In the office with Vera, Nella wrestles with how to phrase her concerns, aware that, while her manager asked for her feedback, what she really expected was validation. In the first of a handful of meetings with Vera, Nella treads carefully, testing the waters. She calls the book “timely,” a buzzword favored by her colleagues, and examines “Vera’s expression carefully, searching for what Vera wanted her to say.” Before she goes further, she foresees the consequences of giving her honest opinion and what this might spell for her own ambitions. She wonders “what her true purpose as Vera’s assistant was. If Vera didn’t trust her opinion, then Nella would never be more than just an ‘assistant’; if she didn’t become more than just an ‘assistant,’ she’d never become an editor. It was a dream she’d been nursing for ten years.” Honesty could lead down a dangerous path and interrupt her striving, but the alternative does not feel great either.

If Nella looks to Hazel for support, she is ultimately disappointed. Whereas Nella tries to understand and articulate how the company’s inequities directly impact her, Hazel begins to cozy up to the boss, and as Nella starts to lose her footing at Wagner, her performance sinking, Hazel thrives. “Validation was important to Nella,” Harris writes, “and watching Hazel move through Wagner like a knife through whipped cream made her begin to question her own presence there.” Around the same time, Nella starts receiving anonymous notes, telling her to leave Wagner and to stop trusting Hazel. She is not sure what to make of them: Are they threats from someone who wants to harm her, or warnings from someone concerned for her safety? As the novel turns into a propulsive psychological thriller, it presents Nella with a shocking ultimatum: abandon her identity, or lose her career.

Although Harris’s book takes up the office novel’s critique of opaque and soul-crushing hierarchies, it also flirts with race transformation, a theme explored in decades of African American literature. In George Schuyler’s 1931 novel, Black No More, Black people undergo a procedure that turns them white, causing an identity crisis across the nation. The changed people no longer experience the material and psychological conditions of a racist society: They get the jobs they want, live where they like, and walk the streets without fear of police brutality or the white gaze. What does it mean to be Black, the novel asks, if you have the option of ease? As the distance between Nella and Hazel grows, The Other Black Girl investigates a similar question.

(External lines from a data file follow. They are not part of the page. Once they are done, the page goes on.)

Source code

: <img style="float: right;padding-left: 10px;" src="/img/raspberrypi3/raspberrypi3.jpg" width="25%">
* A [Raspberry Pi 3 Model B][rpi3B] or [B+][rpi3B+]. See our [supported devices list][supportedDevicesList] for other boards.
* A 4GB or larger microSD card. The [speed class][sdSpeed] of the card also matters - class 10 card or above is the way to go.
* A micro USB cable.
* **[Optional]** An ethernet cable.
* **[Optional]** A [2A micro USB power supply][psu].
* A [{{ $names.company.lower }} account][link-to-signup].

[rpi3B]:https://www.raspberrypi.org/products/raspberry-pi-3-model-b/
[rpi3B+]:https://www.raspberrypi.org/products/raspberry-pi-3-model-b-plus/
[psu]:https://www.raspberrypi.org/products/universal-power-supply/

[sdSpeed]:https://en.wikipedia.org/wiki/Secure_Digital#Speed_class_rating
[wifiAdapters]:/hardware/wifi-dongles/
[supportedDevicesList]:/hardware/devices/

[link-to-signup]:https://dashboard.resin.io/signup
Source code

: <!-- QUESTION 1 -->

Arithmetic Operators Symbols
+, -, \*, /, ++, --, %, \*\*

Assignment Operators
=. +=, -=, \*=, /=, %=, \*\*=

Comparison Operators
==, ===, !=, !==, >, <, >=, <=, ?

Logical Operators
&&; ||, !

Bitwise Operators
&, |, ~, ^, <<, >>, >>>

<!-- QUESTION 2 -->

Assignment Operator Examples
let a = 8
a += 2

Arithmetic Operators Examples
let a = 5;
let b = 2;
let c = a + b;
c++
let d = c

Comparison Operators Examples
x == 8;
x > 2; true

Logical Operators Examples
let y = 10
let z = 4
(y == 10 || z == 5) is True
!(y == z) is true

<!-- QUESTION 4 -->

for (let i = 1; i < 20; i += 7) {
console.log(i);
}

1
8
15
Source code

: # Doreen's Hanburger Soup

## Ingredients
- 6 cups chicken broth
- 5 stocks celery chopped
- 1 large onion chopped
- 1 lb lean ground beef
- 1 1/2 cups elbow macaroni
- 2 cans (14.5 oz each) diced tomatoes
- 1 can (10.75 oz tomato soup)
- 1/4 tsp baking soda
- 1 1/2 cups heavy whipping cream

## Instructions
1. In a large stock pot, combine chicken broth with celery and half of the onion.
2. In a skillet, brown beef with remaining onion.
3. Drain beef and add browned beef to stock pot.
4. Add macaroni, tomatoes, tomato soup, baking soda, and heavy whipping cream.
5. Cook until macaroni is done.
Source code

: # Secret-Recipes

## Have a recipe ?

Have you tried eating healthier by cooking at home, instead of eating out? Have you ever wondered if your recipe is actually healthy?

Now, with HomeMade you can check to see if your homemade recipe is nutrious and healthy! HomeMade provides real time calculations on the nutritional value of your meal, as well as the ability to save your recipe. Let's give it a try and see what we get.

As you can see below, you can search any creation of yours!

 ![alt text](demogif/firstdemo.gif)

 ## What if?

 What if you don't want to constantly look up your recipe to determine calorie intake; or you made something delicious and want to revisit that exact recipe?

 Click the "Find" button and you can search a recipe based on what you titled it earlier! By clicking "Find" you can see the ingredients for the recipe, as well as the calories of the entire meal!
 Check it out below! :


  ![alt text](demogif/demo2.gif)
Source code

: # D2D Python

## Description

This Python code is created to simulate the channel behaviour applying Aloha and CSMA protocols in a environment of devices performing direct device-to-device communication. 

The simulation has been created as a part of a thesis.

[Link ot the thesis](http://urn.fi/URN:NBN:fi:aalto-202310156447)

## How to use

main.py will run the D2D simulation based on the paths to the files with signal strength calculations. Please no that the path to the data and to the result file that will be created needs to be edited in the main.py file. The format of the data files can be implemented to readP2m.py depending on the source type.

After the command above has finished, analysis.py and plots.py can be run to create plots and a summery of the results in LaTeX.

The cocoa butter that first drew Nella to Hazel turns out to have a sinister meaning. Hazel, Nella discovers at length, is a part of a secret army of Black women who, through the use of a cocoa butter–scented hair grease, have been turned into ideal corporate automatons—a kind of office equivalent of Stepford Wives. The people behind these “Other Black Girls” want to “fix” Black women in offices around the country. They use the pomade to “make you more amenable when it comes to working for and with white folks. But the best part is that they’ll preclude any guilt you may feel from doing so. You won’t feel like you’re compromising anything,” Hazel tells Nella during a final confrontation. This formula dissolves any sense of twoness, and makes it easier to live with the terms of the color line.

The product was originally created to placate Black women who called out racism and bias in their workplaces, actions that gave them reputations for being “difficult.” However, it had an unintended side effect: It made those same people hypercompetitive with other Black women, creating a situation in which there could only be one per office. Hazel wants Nella to use the pomade, become an OBG, and leave Wagner for a different workplace. During their ultimate encounter, Nella resists. What is the point of the struggle, she asks, if you end up submitting to white palatability? “Who are we as people, if we’re not … if we’re not...,” Nella says. Hazel counters, with a sentiment articulated in Schuyler’s novel, too: “If we’re not what, Nella? ‘Suffering?’”

“Is that what you want? To feel overextended? To feel worn down by every microaggression you experience in the office, and every injustice you see on the news? Are those the kinds of things that make you feel like you?”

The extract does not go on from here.